競技プログラミングに関する話題を書いていきます。

Codeforces Round #360 (Div. 1)

http://codeforces.com/contest/687

A. NP-Hard Problem

問題

グラフが与えられる。頂点を A か B かに分類する。このとき A も B も点カバーになっている必要がある。このような分類ができるか判定し、可能ならその一例を示せ。

解法

辺 (u,v) が A にも B にも覆われる必要があるため、隣接する頂点同士はかならず別の集合に属する必要がある。

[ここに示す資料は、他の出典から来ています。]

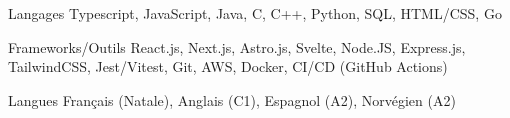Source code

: 
\begin{cvskills}
  \cvskill
    {Langages} %
    {Typescript, JavaScript, Java, C, C++, Python, SQL, HTML/CSS, Go} %

  \cvskill
    {Frameworks/Outils} %
    {React.js, Next.js, Astro.js, Svelte, Node.JS, Express.js, TailwindCSS, Jest/Vitest, Git, AWS, Docker, CI/CD (GitHub Actions)} %
    
  \cvskill
    {Langues} %
    {Français (Natale), Anglais (C1), Espagnol (A2), Norvégien (A2)} %
    
\end{cvskills}
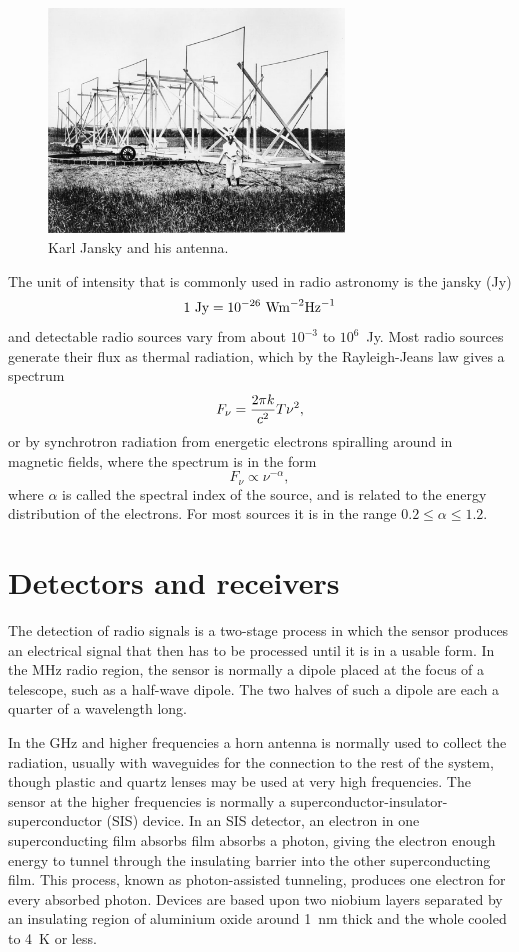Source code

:\begin{figure}[h]
  \centering
	\includegraphics[width=0.7\textwidth]{jansky-antenna.eps}
  \caption{Karl Jansky and his antenna.}
  \label{fig:jansky-antenna}
\end{figure}

The unit of intensity that is commonly used in radio astronomy is the 
jansky (Jy)
\[
1~{\rm Jy}=10^{-26}~{\rm W m}^{-2}{\rm Hz}^{-1}
\]
and detectable radio sources vary from about $10^{-3}$ to $10^6$~Jy. Most
radio sources generate their flux as thermal radiation, which by the 
Rayleigh-Jeans law gives a spectrum
\[
F_\nu={2\pi k\over c^2}T\nu^2,
\]
or by synchrotron radiation from energetic electrons spiralling around
in magnetic fields, where the spectrum is in the form
\[
F_\nu\propto\nu^{-\alpha},
\]
where $\alpha$ is called the spectral index of the source, and is related
to the energy distribution of the electrons. For most sources it is in the
range $0.2\le \alpha\le 1.2$.

\section{Detectors and receivers}

The detection of radio signals is a two-stage process in which the sensor
produces an electrical signal that then has to be processed until it is in
a usable form. In the MHz radio region, the sensor is normally a dipole 
placed at the focus of a telescope, such as a half-wave dipole. The two halves
of such a dipole are each a quarter of a wavelength long. 

In the GHz and higher frequencies a horn antenna is normally used to collect 
the radiation, usually with waveguides for the connection to the rest of the 
system, though plastic and quartz lenses may be used at very high frequencies.
The sensor at the higher frequencies is normally a 
superconductor-insulator-superconductor (SIS) device. In an SIS detector, an
electron in one superconducting film absorbs film absorbs a photon, giving the
electron enough energy to tunnel through the insulating barrier into the other
superconducting film. This process, known as photon-assisted tunneling, 
produces one electron for every absorbed photon. Devices are based upon two
niobium layers separated by an insulating region of aluminium oxide around
1~nm thick and the whole cooled to 4~K or less.

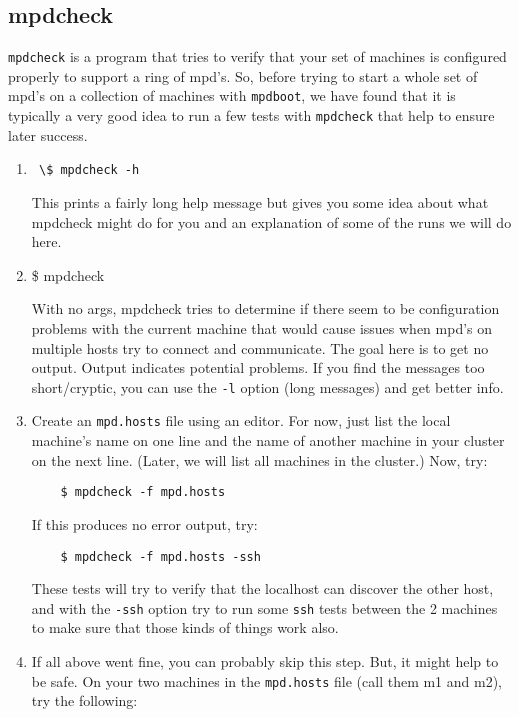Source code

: \documentclass[dvipdfm,11pt]{article}
\begin{document}
\subsection{mpdcheck}
\label{sec:mpdcheck}

\texttt{mpdcheck} is a program that tries to verify that your set of
machines is configured properly to support a ring of mpd's.
So, before trying to start a whole set of mpd's on a collection of
machines with \texttt{mpdboot}, we have found that it is typically a
very good idea to run a few tests with \texttt{mpdcheck} that help to ensure
later success.

\begin{enumerate}
\item \verb+ \$ mpdcheck -h +

This prints a fairly long help message but gives you some
idea about what mpdcheck might do for you and an
explanation of some of the runs we will do here.

\item \$ mpdcheck

With no args, mpdcheck tries to determine if there seem to
be configuration problems with the current machine that
would cause issues when mpd's on multiple hosts try to
connect and communicate.  The goal here is to get no
output.  Output indicates potential problems.  If you find
the messages too short/cryptic, you can use the \texttt{-l} option
(long messages) and get better info.

\item Create an \texttt{mpd.hosts} file using an editor.  For now, just
    list the local machine's name on one line and the name of
    another machine in your cluster on the next line.  (Later,
    we will list all machines in the cluster.)  Now, try:
\begin{verbatim}
    $ mpdcheck -f mpd.hosts
\end{verbatim}
    If this produces no error output, try:
\begin{verbatim}
    $ mpdcheck -f mpd.hosts -ssh
\end{verbatim}
These tests will try to verify that the localhost can
discover the other host, and with the \texttt{-ssh} option try to
run some \texttt{ssh} tests between the 2 machines to make sure
that those kinds of things work also.

\item If all above went fine, you can probably skip this step.
But, it might help to be safe.  On your two machines in
the \texttt{mpd.hosts} file (call them m1 and m2), try the following:


\end{enumerate}
\end{document}

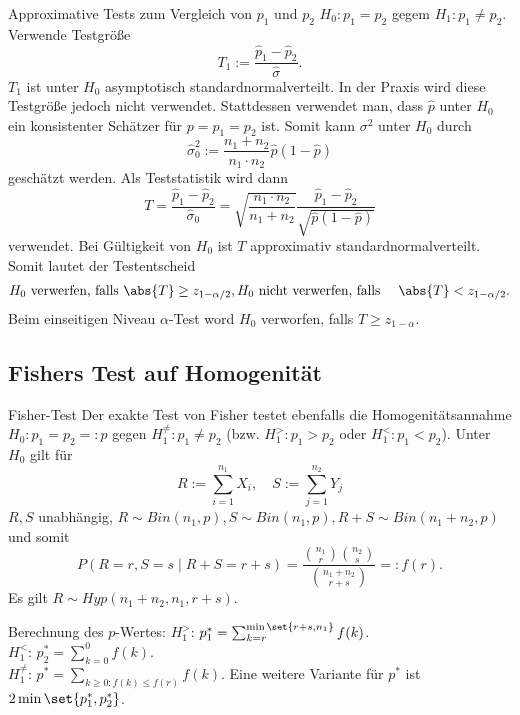 \begin{karte}{Approximative Tests zum Vergleich von \(p_1\) und \(p_2\)}
\(H_0: p_1 = p_2\) gegem \(H_1: p_1 \neq p_2\).
Verwende Testgröße 
\[ T_1 := \frac{\hat{p}_1 - \hat{p}_2}{\hat{\sigma}}. \]
\(T_1\) ist unter \(H_0\) asymptotisch standardnormalverteilt. In der Praxis wird diese Testgröße jedoch nicht verwendet. 
Stattdessen verwendet man, dass \(\hat{p}\) unter \(H_0\) ein konsistenter Schätzer für \(p = p_1 = p_2\) ist.
Somit kann \(\sigma^2\) unter \(H_0\) durch 
\[ \hat{\sigma}_0^2 := \frac{n_1 + n_2}{n_1 \cdot n_2} \hat{p}(1-\hat{p}) \]
geschätzt werden. 
Als Teststatistik wird dann 
\[ T = \frac{\hat{p}_1 - \hat{p}_2}{\hat{\sigma}_0} = \sqrt{ \frac{n_1 \cdot n_2}{n_1 + n_2} } \frac{\hat{p}_1 - \hat{p}_2}{\sqrt{\hat{p}(1-\hat{p})}} \]
verwendet. Bei Gültigkeit von \(H_0\) ist \(T\) approximativ standardnormalverteilt. 
Somit lautet der Testentscheid 
\begin{align*}
    H_0 \text{ verwerfen, falls } &\abs{T} \geq z_{1-\alpha/2}, 
    H_0 \text{ nicht verwerfen, falls } & \abs{T} < z_{1-\alpha/2}.
\end{align*}
Beim einseitigen Niveau \(\alpha\)-Test word \(H_0\) verworfen, falls \(T \geq z_{1-\alpha}\).
\end{karte}

\subsection{Fishers Test auf Homogenität}

\begin{karte}{Fisher-Test}
Der exakte Test von Fisher testet ebenfalls die Homogenitätsannahme \(H_0: p_1 = p_2 =: p\) gegen 
\(H_1^{\neq}: p_1 \neq p_2\) (bzw. \(H_1^>: p_1 > p_2\) oder \(H_1^<: p_1 < p_2\)). Unter \(H_0\) gilt für 
\[ R := \sum_{i=1}^{n_1} X_i, \quad S := \sum_{j=1}^{n_2} Y_j \]
\(R,S\) unabhängig, \(R \sim Bin(n_1, p), S \sim Bin(n_1, p), R+S \sim Bin(n_1+n_2, p)\)
und somit 
\[ P(R=r, S=s \;|\; R+S=r+s) = \frac{ \binom{n_1}{r} \binom{n_2}{s} }{ \binom{n_1+n_2}{r+s} } =: f(r). \]
Es gilt \(R \sim Hyp(n_1 + n_2, n_1, r+s)\).

Berechnung des \(p\)-Wertes: 
\(H_1^>\): \(p_1^* = \sum_{k=r}^{\min\set{r+s, n_1}} f(k)\).\\
\(H_1^<\): \(p_2^* = \sum_{k=0}^{0} f(k)\).\\
\(H_1^\neq\): \(p^* = \sum_{k\geq 0: f(k) \leq f(r)} f(k)\).
Eine weitere Variante für \(p^*\) ist \(2\min\set{p_1^*, p_2^*}\).
\end{karte}

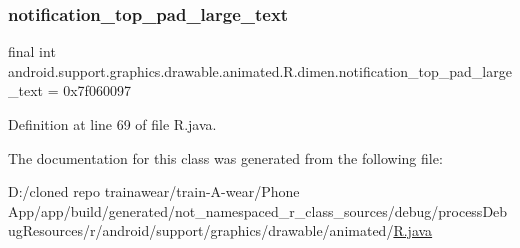 \subsubsection{\texorpdfstring{notification\_top\_pad\_large\_text}{notification\_top\_pad\_large\_text}}
{\footnotesize\ttfamily final int android.\+support.\+graphics.\+drawable.\+animated.\+R.\+dimen.\+notification\+\_\+top\+\_\+pad\+\_\+large\+\_\+text = 0x7f060097\hspace{0.3cm}{\ttfamily [static]}}



Definition at line 69 of file R.\+java.



The documentation for this class was generated from the following file\+:\begin{DoxyCompactItemize}
\item 
D\+:/cloned repo trainawear/train-\/\+A-\/wear/\+Phone App/app/build/generated/not\+\_\+namespaced\+\_\+r\+\_\+class\+\_\+sources/debug/process\+Debug\+Resources/r/android/support/graphics/drawable/animated/\mbox{\hyperlink{process_debug_resources_2r_2android_2support_2graphics_2drawable_2animated_2_r_8java}{R.\+java}}\end{DoxyCompactItemize}
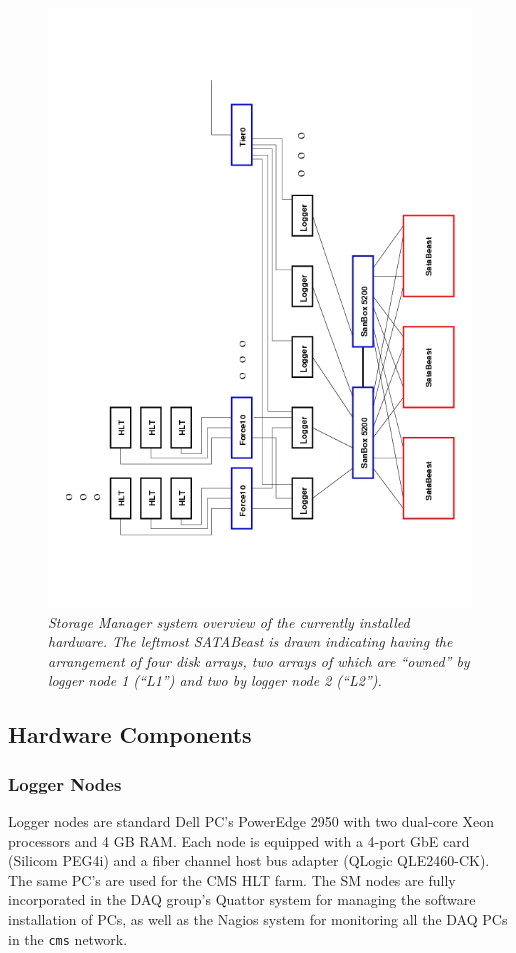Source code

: \begin{figure}[tbh]
\begin{center}  
\includegraphics[width=1.0\textwidth]{Hardware/SMsystem}
\caption{\emph{ Storage Manager system overview of the currently installed hardware. 
The leftmost SATABeast is drawn indicating having the arrangement of four disk arrays, 
two arrays of which are ``owned'' by logger node 1 (``L1'') and two by logger node 2 (``L2'').}}
\label{fig:system}
\end{center}
\end{figure}  


\subsection{Hardware Components}

\subsubsection{Logger Nodes}
Logger nodes are standard Dell PC's PowerEdge 2950 with two dual-core Xeon processors and 4 GB RAM. 
Each node is equipped with a 4-port GbE card (Silicom PEG4i) and 
a fiber channel host bus adapter (QLogic QLE2460-CK). 
The same PC's are used for the CMS HLT farm.
The SM nodes are fully incorporated in the DAQ group's Quattor system for managing 
the software installation of PCs, as well as the Nagios system
for monitoring all the DAQ PCs in the \verb+cms+ network.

A に入れる頂点を一個決めると、その頂点に隣接する頂点はクラス B になり、さらにその頂点に隣接する頂点はクラス A になり、というように連鎖的に定まる。 なので、実際に連鎖させて矛盾が起きないか調べればいい。

ちなみに、やっていることは二部グラフ判定と同じ。

gist.github.com

B. Remainders Game

問題

x mod c[i] の情報を用いて x mod k を特定できるか判定せよ。

解法

  • x mod a と x mod b が分かれば x mod LCM(a, b) が特定できる(中国剰余定理)
  • x mod a が分かれば x mod a' (a' は a の約数)が特定できる

まず 1 つ目の事実を使って x mod LCM(c[1],...,c[n]) を特定する。もし k が LCM の約数であれば 2 つ目の事実を使って特定できる。逆にこれ以外は特定できないことは直感的に明らか。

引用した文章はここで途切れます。